How to treat models as workloads and equations as execution plans
Machine learning textbooks are often written as if hardware doesn’t exist. They focus on equations, abstractions, and training dynamics, while the machine executing those equations is almost entirely invisible.
For hardware-minded readers, this can make ML texts feel frustrating or irrelevant.
That’s a mistake.
The right way to read ML textbooks is not as theory, but as workload descriptions.
Models Are Execution Plans
An MLP layer isn’t just a function. It’s a matrix multiplication followed by elementwise operations. A Transformer block isn’t an abstraction — it’s a sequence of large batched matmuls, reductions, and memory movement.

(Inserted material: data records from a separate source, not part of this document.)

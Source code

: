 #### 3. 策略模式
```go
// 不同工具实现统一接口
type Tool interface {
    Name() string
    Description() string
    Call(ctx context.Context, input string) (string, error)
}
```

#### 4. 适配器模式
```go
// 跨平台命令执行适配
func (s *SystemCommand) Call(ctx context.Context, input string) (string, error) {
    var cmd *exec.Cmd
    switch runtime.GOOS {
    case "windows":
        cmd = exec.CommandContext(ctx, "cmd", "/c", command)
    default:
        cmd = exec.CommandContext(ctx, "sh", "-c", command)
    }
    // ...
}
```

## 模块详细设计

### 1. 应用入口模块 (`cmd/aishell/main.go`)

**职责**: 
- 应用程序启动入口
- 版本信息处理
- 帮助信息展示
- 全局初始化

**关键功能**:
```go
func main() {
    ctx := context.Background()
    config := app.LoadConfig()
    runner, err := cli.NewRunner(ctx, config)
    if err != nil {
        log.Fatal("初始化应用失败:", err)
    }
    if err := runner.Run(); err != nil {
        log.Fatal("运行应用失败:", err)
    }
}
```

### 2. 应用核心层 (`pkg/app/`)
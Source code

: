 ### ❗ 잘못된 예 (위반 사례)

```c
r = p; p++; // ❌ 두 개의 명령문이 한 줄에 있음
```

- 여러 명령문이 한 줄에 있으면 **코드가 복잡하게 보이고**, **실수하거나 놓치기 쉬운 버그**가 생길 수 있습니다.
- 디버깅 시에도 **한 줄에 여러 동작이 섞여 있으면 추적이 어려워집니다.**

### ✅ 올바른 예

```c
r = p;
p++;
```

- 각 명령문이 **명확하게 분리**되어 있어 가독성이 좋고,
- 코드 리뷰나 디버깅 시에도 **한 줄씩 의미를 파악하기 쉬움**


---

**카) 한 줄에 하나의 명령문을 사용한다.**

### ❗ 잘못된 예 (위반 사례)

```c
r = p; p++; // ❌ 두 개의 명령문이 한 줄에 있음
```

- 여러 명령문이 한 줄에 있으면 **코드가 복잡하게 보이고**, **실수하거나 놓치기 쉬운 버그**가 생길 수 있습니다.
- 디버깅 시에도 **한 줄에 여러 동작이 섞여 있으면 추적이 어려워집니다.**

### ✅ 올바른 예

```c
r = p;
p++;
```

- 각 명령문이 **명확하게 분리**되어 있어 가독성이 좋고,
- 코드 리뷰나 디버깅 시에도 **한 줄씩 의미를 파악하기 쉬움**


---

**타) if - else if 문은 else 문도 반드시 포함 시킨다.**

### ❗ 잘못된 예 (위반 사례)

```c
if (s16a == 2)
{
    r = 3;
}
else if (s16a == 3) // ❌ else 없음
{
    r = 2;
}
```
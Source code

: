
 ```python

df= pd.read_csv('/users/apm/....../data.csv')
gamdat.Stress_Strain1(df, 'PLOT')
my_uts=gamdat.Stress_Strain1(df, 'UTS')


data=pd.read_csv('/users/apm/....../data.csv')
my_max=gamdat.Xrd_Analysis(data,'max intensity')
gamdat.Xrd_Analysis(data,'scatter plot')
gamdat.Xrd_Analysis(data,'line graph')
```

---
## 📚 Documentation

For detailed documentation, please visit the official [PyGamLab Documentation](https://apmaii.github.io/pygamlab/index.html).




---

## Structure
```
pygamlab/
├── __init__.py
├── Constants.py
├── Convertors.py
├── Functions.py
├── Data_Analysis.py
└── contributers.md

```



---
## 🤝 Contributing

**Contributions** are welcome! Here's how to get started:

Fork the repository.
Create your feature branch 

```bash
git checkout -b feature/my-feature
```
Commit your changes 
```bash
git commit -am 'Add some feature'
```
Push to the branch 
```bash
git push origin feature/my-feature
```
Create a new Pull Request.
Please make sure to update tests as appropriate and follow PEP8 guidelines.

ML textbooks describe what computation must happen. Hardware determines how expensive it is.
Once you see this, equations stop being abstract and start looking like execution plans.
Where Hardware Insight Changes the Reading
Consider attention. A textbook will tell you it scales as O(n²) in sequence length. A hardware-minded reader immediately translates this into:
-
memory bandwidth pressure
-
cache locality challenges
-
limited parallelism during inference
That shift in perspective is the difference between understanding why attention works and understanding why it’s hard to run.
When ML Textbooks Become Useful
If you read ML texts before understanding hardware, models feel magical and performance feels arbitrary.
But once you understand:
-
memory hierarchies
-
matrix multiplication dominance
-
kernel fusion
-
bandwidth vs compute tradeoffs
ML textbooks suddenly become concrete. You can predict bottlenecks before you run code.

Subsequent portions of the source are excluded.